* [Work instructions] Your answer should be an exact copy of the lines from the start of the entries to the line containing "Let $j \in [k]$", both included.

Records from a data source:
..........

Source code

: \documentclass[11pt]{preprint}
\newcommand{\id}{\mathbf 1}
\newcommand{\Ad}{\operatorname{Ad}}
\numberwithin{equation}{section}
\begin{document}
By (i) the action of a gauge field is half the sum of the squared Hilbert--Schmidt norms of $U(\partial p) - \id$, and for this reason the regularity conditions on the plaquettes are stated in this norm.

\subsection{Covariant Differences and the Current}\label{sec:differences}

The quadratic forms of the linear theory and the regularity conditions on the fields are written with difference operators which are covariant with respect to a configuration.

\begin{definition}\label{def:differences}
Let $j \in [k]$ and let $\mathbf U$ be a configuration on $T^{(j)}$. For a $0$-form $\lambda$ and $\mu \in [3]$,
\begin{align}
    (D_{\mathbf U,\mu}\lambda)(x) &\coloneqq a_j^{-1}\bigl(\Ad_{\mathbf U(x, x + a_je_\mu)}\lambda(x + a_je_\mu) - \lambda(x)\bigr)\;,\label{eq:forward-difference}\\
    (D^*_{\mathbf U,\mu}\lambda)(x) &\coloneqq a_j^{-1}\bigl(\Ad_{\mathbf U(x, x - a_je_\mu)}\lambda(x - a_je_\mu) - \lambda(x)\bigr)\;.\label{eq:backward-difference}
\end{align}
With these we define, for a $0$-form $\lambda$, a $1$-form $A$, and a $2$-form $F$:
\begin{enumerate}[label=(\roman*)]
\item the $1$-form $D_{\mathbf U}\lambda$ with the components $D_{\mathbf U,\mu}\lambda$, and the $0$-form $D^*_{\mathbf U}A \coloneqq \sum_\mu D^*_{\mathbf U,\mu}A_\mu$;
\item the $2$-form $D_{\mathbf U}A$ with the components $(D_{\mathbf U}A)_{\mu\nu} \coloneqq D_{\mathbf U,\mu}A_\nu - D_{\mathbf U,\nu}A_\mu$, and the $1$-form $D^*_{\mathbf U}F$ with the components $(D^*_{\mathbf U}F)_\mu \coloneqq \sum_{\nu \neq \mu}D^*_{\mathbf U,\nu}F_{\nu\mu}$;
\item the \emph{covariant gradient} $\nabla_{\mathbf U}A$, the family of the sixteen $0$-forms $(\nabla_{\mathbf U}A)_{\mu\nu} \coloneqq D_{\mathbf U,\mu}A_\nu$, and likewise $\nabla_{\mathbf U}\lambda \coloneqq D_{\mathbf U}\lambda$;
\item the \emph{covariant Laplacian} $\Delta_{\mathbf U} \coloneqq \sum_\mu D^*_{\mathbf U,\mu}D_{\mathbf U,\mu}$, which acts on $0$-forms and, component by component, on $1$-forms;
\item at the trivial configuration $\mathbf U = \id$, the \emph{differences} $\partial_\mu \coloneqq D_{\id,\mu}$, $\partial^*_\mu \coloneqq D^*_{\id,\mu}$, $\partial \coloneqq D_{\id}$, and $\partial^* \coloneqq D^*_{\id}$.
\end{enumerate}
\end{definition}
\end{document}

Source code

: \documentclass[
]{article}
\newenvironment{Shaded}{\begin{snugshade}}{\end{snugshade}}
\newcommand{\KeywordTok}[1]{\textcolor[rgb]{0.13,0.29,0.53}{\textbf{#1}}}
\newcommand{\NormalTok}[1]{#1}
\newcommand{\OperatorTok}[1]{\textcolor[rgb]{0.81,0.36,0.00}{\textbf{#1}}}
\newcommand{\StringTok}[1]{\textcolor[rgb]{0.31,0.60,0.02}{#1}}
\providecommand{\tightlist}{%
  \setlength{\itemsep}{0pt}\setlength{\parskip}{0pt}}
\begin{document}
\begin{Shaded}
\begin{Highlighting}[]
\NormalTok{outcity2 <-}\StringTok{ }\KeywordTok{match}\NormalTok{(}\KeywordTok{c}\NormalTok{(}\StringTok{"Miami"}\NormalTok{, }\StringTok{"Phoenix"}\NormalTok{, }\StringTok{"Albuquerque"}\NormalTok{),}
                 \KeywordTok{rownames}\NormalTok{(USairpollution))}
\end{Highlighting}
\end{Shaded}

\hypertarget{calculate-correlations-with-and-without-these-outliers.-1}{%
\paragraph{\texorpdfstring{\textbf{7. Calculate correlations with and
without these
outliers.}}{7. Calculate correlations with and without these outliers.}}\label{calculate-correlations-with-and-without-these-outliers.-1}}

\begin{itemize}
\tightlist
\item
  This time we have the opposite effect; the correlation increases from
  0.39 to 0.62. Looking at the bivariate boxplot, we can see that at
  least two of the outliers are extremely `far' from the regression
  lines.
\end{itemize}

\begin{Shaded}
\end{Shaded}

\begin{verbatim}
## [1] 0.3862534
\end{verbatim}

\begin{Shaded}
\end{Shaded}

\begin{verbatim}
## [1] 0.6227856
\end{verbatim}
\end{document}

..........

* [Your response]
Source code

: \documentclass[11pt]{preprint}
\newcommand{\id}{\mathbf 1}
\newcommand{\Ad}{\operatorname{Ad}}
\numberwithin{equation}{section}
\begin{document}
By (i) the action of a gauge field is half the sum of the squared Hilbert--Schmidt norms of $U(\partial p) - \id$, and for this reason the regularity conditions on the plaquettes are stated in this norm.

\subsection{Covariant Differences and the Current}\label{sec:differences}

The quadratic forms of the linear theory and the regularity conditions on the fields are written with difference operators which are covariant with respect to a configuration.

\begin{definition}\label{def:differences}
Let $j \in [k]$ and let $\mathbf U$ be a configuration on $T^{(j)}$. For a $0$-form $\lambda$ and $\mu \in [3]$,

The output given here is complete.